- Born: Laban Ayieko Ogallo 20 January 1950 Kenya
- Died: 20 November 2020 (aged 70) Kenya
- Burial place: Nyahera, Kisumu, Kenya

Academic background
- Education: University of Nairobi.

Academic work
- Institutions: East African Meterelogy Services University of Nairobi Kenya

= Ogallo Laban =

Professor of Meteorology at Nairobi University, Kenya

Laban Ayieko Ogallo (born 20 January 1950) was a professor of Meteorology at Nairobi University, Kenya. He was  one of the pioneers of climate science and meteorology in Africa. He was a former director of the IGAD Climate Prediction and Applications Center, He was a Chairman of the Department of Meteorology,  a  founding Member of the Kenya Meteorological Society (KMS),  African Meteorological Society (AMS), a member of African Academy of Sciences and The World Academy of Sciences. He was also a member of the IPCC team that received the Nobel Peace Prize in 2007

== Early life and education ==
Prof. Ogallo was born in Kenya on 20 January 1950. He obtained his B.Sc. Hons (Maths, Physics and Meteorology) in 1975, M.Sc. (Meteorology) in 1977 and PHD (Meteorology) in
1980 from University of Nairobi.

== Career ==

Prof. Ogallo began his career in 1975 at East African Meteorology Services. In 1976 he was a Tutorial Fellow, Department of Meteorology, University of Nairobi. In 1979 he became a lecturer, senior lecturer in 1986, chairman department of Meteorology in 1988, Chief executive officer (CEO/ Secretary) to Kenya National Council for Science and Technology in 1995, Coordinator of World Meteorological Organisation Climate Applications CLIPS Programme in 1996, Director of IGAD Climate Perdition and Applications Centre in 2000, Coordinator of IGAD and UNDP Disaster resilience capacity building Project and in 1995 he became a full professor.

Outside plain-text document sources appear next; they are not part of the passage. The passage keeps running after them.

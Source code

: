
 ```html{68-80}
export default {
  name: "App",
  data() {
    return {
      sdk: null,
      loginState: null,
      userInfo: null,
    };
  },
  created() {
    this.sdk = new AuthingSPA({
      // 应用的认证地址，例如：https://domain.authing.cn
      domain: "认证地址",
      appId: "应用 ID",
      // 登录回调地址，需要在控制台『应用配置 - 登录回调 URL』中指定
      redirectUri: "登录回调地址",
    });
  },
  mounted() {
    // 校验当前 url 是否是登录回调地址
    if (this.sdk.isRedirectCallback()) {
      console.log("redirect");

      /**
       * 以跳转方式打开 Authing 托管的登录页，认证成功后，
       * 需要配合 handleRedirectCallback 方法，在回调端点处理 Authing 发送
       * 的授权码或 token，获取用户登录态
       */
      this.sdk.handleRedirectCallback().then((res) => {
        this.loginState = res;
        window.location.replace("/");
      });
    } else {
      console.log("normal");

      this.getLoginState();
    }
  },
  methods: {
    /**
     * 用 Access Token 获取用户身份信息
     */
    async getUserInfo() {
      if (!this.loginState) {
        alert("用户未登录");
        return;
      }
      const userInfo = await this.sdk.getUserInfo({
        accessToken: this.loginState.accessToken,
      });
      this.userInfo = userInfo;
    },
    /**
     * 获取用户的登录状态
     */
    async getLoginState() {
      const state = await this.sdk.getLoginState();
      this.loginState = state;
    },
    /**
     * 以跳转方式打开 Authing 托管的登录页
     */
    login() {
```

== Fellowship and membership ==
He was a member of World Academy of Sciences (TWAS), African Academy of Sciences (AAS), Kenya Academy of sciences, Kenya Met Society and was a fellow of the Royal Met Society.

== Death ==
Prof Ogallo died in Aga Khan hospital on 20 November 2020 after a brief illness and was buried on the 5 December 2020 in Nyahera, Kisumu, Kenya.